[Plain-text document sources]
^^^^^^^^

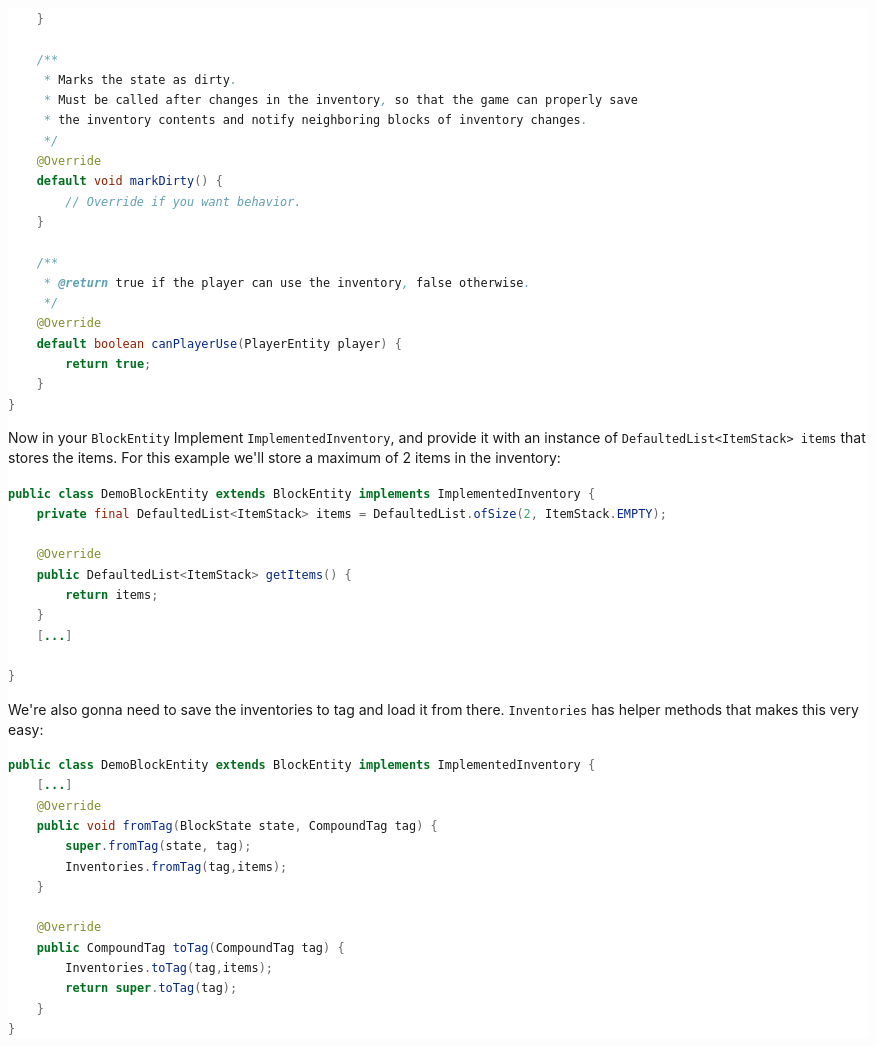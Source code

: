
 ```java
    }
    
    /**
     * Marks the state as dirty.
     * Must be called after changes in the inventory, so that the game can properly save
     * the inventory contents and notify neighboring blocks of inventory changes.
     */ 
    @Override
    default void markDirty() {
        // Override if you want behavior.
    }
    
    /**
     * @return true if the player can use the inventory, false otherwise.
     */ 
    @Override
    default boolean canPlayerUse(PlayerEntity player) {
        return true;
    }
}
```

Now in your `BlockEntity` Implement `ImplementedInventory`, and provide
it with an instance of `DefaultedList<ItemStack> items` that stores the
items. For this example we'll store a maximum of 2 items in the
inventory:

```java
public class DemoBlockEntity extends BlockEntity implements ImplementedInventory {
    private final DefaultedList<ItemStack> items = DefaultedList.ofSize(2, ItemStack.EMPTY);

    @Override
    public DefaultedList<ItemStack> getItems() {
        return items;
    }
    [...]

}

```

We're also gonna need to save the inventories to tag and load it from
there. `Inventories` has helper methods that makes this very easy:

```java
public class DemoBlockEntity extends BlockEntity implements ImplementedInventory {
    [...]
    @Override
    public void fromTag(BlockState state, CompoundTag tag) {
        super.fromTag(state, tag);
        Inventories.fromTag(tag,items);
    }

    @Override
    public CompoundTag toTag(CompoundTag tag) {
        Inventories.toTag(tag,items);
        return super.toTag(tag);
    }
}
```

^^^^^^^^

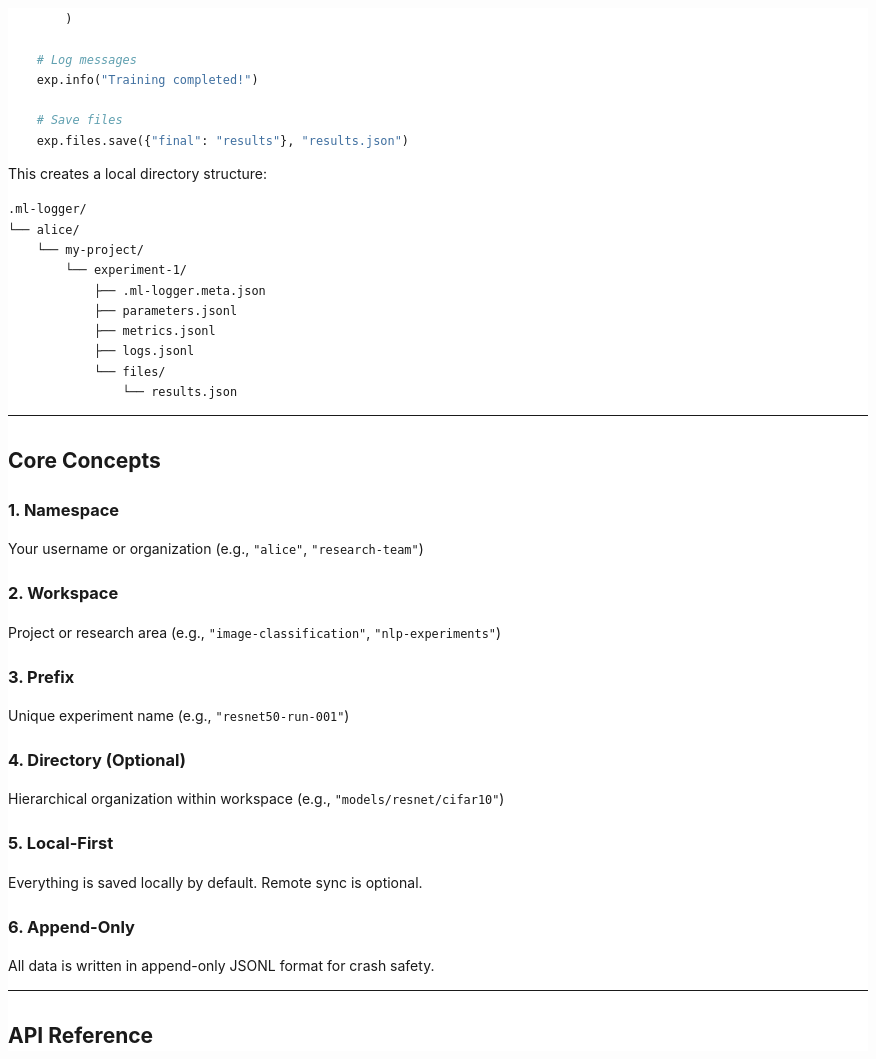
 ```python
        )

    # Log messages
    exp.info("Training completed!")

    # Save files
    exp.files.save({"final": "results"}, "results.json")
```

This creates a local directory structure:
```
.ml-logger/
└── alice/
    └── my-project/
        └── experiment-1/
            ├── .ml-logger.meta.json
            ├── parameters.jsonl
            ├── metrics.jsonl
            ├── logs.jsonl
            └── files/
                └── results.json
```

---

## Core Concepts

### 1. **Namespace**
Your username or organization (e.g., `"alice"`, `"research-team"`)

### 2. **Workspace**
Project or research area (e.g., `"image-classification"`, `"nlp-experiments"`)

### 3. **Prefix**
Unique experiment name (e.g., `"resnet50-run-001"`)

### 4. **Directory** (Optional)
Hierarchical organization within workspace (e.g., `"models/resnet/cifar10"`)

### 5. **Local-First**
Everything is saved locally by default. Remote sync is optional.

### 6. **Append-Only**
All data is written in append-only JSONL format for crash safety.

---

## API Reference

^^^^^^^^

Please output exactly the lines between the one holding "### 6. **Append-Only**" and the one holding "## API Reference" in the records above, inclusive, and nothing more.

### 6. **Append-Only**
All data is written in append-only JSONL format for crash safety.

---

## API Reference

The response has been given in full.